EOEquities

Planet Bounces Back On Record Quarterly Revenue

Planet's Pelican-2 (L) and staffers with 36 SuperDoves packed for shipping. Image: Planet Labs.
Planet’s Pelican-2 (L) and staffers with 36 SuperDoves packed for shipping (R). Image: Planet Labs.

Planet Labs ($PL) brought in $61.3M in revenue during the quarter ending Oct. 31, and executives at the space data company said a summer restructuring that laid off 17% of the company’s workforce paid off.

Planet’s stock closed at $4 a share yesterday and has nearly doubled in the past six months. The company is pushing to be profitable on an adjusted EBITDA basis in the current quarter, and lost just $242K by that metric last time around.

Private interest: Planet shares stumbled earlier this year as growth slowed among private sector customers, but CEO Will Marshall said he’s “cautiously optimistic” that expansion will return. The company has changed the way it structures contracts with agricultural tech buyers and expects AI applications to play a role.
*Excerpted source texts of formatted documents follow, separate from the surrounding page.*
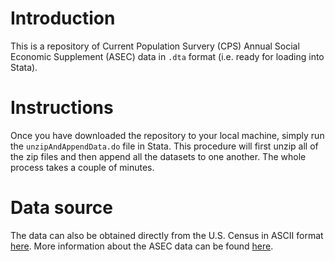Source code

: # Introduction
This is a repository of Current Population Survery (CPS) Annual Social Economic Supplement (ASEC) data in `.dta` format (i.e. ready for loading into Stata).

# Instructions
Once you have downloaded the repository to your local machine, simply run the `unzipAndAppendData.do` file in Stata. This procedure will first unzip all of the zip files and then append all the datasets to one another. The whole process takes a couple of minutes.

# Data source
The data can also be obtained directly from the U.S. Census in ASCII format [here](https://www.census.gov/data/datasets/time-series/demo/cps/cps-asec.html). More information about the ASEC data can be found [here](https://www.census.gov/programs-surveys/saipe/guidance/model-input-data/cpsasec.html).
“The daily scan [of Earth’s landmass by Planet’s Dove spacecraft] is pretty much unique, and it’s the most applicable data set for AI, because it is a continuous data set, the same angles every day,” Marshall said on a call with investors to discuss the quarterly financials. “Having this stack of over 2,500 images for every point of the land for the Earth is the data set that everyone’s training on.”

Public wins: Planet also announced a new task order worth $20M from NASA’s Commercial SmallSat Data Acquisition program, which it received in late November. Asked about the incoming administration, Marshall was fairly bullish, citing conversations with agency officials who expect an emphasis on efficiency and commercial partnerships.

Pelican brief: Next up for Planet is launching its first operational Pelican spacecraft, along with 36 SuperDoves, on SpaceX’s Transporter-12 mission, expected NET January. 

The Pelican spacecraft is equipped with a 40 cm resolution optical sensor, inter-satellite comm links, and an NVIDIA Jetson GPU, which Marshall believes will be the “fastest processor in space.”